Luce Vigo, la figlia di Jean, riallacciando quel filo diretto, e privilegiato, che la lega ad Almereyda ha ritrovato nei film del padre degli indizi, a cui più volte si è attribuito un valore biografico, ma, in sostanza considerati elementi utili a creare l’atmosfera del film; Luce, meglio di altri, è riuscita, attraverso le sue riflessioni e testimonianze indirette, a mettere in risalto l’opera di un padre sconosciuto (“Il est mort à vingt-neuf ans, j’en avais trois”), ma soprattutto la sorprendente carica evocativa: “L’Atalante: ʻDans un travelling d’une violence inouïe, derrière les grilles de la gare Austerlitz, n’est pas Almereyda que mon père resuscite?ʼ”. (Luce Vigo, Jean Vigo.
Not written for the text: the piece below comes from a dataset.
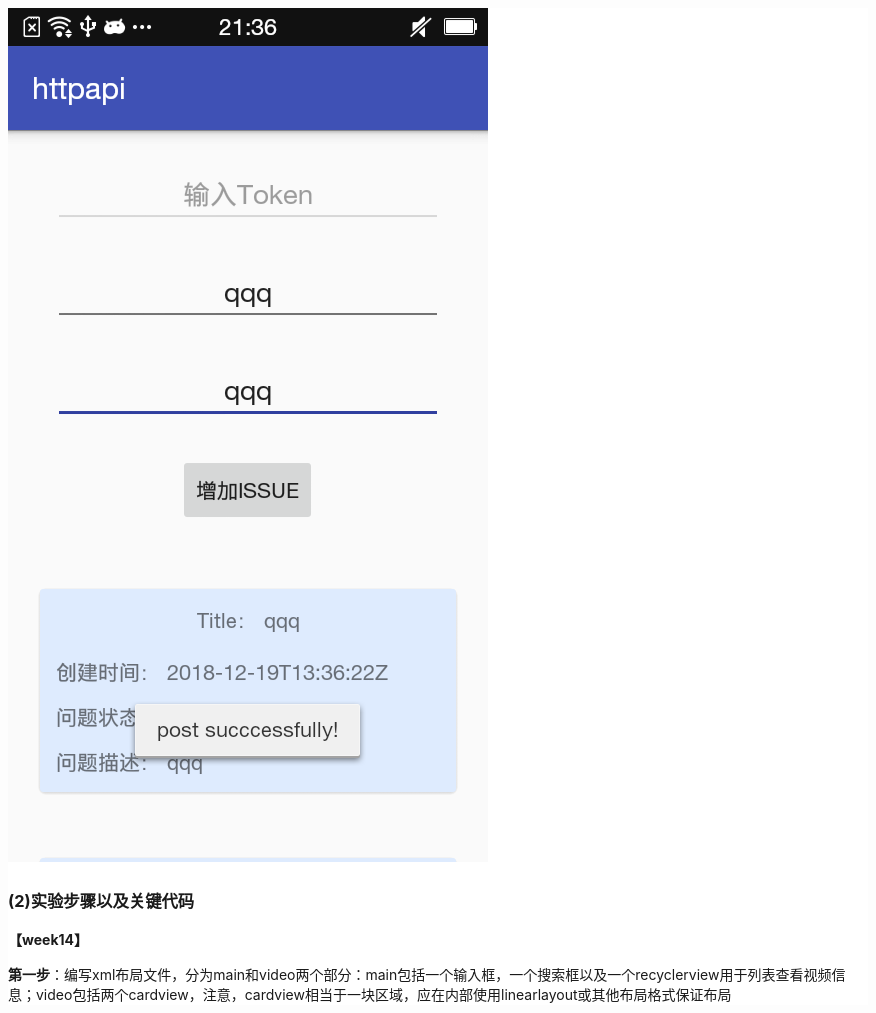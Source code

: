 ![img](./pic/14.png)

### (2)实验步骤以及关键代码

**【week14】**

**第一步**：编写xml布局文件，分为main和video两个部分：main包括一个输入框，一个搜索框以及一个recyclerview用于列表查看视频信息；video包括两个cardview，注意，cardview相当于一块区域，应在内部使用linearlayout或其他布局格式保证布局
Une vie engagée dans le cinéma, Cahiers du cinéma 2002)

Nella biografia su Vigo scritta da Sales Gómes con l’aiuto dei collaboratori e degli amici del regista, troviamo Almereyda intento a invitare i suoi compagni nella piccola mansarda in cui vive con Emily Cléro, anch’essa giovane militante, vuole mostrare il suo “ultimo piccolo”, ovviamente nessuno si aspetta di trovare Jean appena nato vista la moltitudine di gatti con cui vive la coppia, randagi scheletrici raccolti in strada da Almereyda, una vera passione i suoi piccoli, con cui spesso, raccontano gli amici, condivide il misero pasto di cui dispone.

Sono i gatti della mansarda parigina, affamati e in cerca del protettore burroughsiano che Luce Vigo riconosce “comme des fantasmes d’enfance dans À propos de Nice – le chat dans la vieille ville qui fixe la caméra avant de s’enfuirˮ; sono gli stessi, questa volta un po’ sfamati da Almereyda/père Jules ne L’Atalante “chats inquiétants, toutes griffes dehors égratignant le visage du marinier, agrippés à la robe de Juliette, chats ronronnant sous les caresses du Père Jules et du gosse, ou regroupés autour d’un disque magique dans une cambuse désertée, éléments dramaturgiques et non simples objets d’ambiance ou de décor d’un filmˮ.

Il gatto, animale elegante, indipendente e sfuggente, nell’opera di Vigo sembra divenire una trasfigurazione della figura paterna che si rispecchia nel carattere e nell’aspetto del felino: “Passeggia dentro il mio cervello come se fosse in casa sua, mite, leggiadro, forte, un bel gatto”. (Charles Baudelaire, Il Gatto in I fiori del male, Milano 1968)

Almereyda è un uomo ben vestito e di bell’aspetto, aggressivo quando scrive su “La Guerre Sociale” o “Le Bonnet Rouge”, diffidente quanto basta visti i numerosi nemici che le idee anarchiche e antimilitariste gli procurano, e ovviamente affettuoso con il piccolo Jean che cresciuto cercherà di riabilitare la sua memoria infangata da accuse false.

Ne L’Atalante gli spazi angusti delle cabine sulla chiatta ricreano l’ambiente intimo della mansarda in cui Vigo è nato e vi ha trascorso i primi mesi di vita; il gatto, riportando ancora i versi di Baudelaire “è il genio familiare di questo luogo; giudica, presiede, ispira tutto dentro il proprio regno”, è solo in questo microcosmo, distante dalla città e dalla società, che gli ideali e le utopie di Almereyda trovano un senso, rischiando di venir meno ogni volta che si scende sulla banchina e si entra in contatto con il mondo esterno, caotico e nemico.